Owned by Audun Røe (Unlicensed)
Last updated: Mar 29, 2022 by Steinar Line
3 min read

This guide is for an older version of Kantega SSO Enterprise and is no longer maintained. New guides are here: https://kantega-sso.atlassian.net/l/c/rNTaTonz .

Start by clicking “Add new identity provider" and select “PingOne” from the drop-down:

In a separate browser tab, sign in to the PingOne admin console and go to the Applications page:

Click "Add Application" and select "New SAML Application"

Enter values for the required fields:

  • Application Name

  • Application Description

  • Category

Click "Continue to Next Step"


Go back to the KSSO setup wizard. Copy the URL values from the setup wizard into the "Assertion Consumer Service (ACS)" and "Entity ID" fields

 

Add givenName, surname and email attributes. For each of the three attributes, click "Add new attribute" and fill out Attribution Attribute and Identity Bridge Attribute values.

Click Save & Publish.

On the Review Setup page, download the SAML metadata file for your application:

Then click finish to complete the application setup.

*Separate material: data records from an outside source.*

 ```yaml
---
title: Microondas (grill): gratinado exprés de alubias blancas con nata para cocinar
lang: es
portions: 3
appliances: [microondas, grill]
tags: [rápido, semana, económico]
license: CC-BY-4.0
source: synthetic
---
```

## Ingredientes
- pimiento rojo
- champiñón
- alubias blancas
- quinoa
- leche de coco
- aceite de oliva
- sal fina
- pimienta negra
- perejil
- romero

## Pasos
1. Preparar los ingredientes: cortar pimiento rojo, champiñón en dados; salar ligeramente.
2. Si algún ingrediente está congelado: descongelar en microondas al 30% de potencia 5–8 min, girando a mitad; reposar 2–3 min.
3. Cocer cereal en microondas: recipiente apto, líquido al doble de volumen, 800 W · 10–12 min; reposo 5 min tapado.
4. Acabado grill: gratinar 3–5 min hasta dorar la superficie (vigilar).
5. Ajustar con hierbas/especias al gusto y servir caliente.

Next, assign your application to User Group(s). Navigate to the Users tab, then User Groups:

Click Edit on the group you want to assign the application to

Select your application and click Save.



It’s now time to move back to the KSSO wizard and finish configuring PingOne as an identity provider in the Atlassian product.

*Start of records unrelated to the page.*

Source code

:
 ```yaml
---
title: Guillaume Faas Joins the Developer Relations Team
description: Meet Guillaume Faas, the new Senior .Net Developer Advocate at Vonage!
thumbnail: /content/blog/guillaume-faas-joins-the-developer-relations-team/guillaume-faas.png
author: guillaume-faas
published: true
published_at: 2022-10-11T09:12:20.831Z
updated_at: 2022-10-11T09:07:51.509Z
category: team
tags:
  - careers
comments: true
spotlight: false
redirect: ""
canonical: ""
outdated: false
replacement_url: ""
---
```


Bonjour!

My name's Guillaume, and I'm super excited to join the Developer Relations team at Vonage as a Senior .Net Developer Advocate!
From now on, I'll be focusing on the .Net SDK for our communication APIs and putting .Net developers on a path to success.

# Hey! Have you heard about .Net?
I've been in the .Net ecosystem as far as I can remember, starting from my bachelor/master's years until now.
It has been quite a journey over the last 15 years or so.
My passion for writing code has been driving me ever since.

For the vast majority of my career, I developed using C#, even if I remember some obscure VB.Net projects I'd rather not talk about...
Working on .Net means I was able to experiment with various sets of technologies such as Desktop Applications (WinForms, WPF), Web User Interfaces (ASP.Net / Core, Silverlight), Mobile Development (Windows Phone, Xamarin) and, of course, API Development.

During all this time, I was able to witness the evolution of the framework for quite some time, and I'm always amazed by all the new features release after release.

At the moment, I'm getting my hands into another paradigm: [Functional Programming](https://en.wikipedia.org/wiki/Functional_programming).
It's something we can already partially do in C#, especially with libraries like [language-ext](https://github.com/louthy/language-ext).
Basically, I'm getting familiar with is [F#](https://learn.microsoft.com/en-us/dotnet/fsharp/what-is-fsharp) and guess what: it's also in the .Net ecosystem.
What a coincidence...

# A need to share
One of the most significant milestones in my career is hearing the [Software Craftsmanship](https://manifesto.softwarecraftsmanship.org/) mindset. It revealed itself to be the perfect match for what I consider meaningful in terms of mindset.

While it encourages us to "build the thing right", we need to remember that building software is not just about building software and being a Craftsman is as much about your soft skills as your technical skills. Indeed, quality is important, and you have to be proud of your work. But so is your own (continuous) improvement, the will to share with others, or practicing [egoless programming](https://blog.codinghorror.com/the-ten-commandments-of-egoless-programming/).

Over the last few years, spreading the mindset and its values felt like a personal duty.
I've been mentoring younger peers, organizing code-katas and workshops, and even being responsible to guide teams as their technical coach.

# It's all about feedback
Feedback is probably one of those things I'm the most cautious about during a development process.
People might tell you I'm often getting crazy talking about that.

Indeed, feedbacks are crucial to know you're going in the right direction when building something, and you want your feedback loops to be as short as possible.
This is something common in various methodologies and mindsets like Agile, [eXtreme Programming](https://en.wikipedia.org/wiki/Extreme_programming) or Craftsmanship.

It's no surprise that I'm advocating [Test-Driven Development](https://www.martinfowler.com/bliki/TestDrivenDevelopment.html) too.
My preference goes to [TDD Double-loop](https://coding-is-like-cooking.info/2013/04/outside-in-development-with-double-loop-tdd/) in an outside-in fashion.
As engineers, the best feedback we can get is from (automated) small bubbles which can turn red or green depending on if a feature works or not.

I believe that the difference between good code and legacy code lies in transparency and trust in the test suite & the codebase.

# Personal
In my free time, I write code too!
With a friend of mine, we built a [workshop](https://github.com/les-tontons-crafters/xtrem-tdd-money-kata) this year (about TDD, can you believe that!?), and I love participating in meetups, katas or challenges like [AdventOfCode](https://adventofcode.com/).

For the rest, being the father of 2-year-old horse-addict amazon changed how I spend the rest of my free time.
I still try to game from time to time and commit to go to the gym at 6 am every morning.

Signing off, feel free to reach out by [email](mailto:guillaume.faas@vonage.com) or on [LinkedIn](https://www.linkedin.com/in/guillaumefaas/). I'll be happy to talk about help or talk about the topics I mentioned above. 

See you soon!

Back in the setup wizard you can now press "Next" to get to the import step and upload the metadata file downloaded in step 6.

Press "Next" to proceed to the next wizard step.


Give the identity provide a name in the "Location" step

Press "Next" to proceed to the next wizard step.

Verify the signing certificate info and fingerprint:

Press "Next" to proceed to the next wizard step.


Specify whether authenticated users pre-exist or need to be created at login. Here, you can also assign default group memberships to users at login. (Groups can also be assigned to individual users according to Group Claims in the SAML response during login. This is configured in the "Group membership" setting available after completing the setup wizard).

Press "Next" to summarize the setting and "Finish" to complete the wizard.


After finishing the wizard, you will be sent to the test pages for verification of your setup. Here, you may also perform the last configuration parts.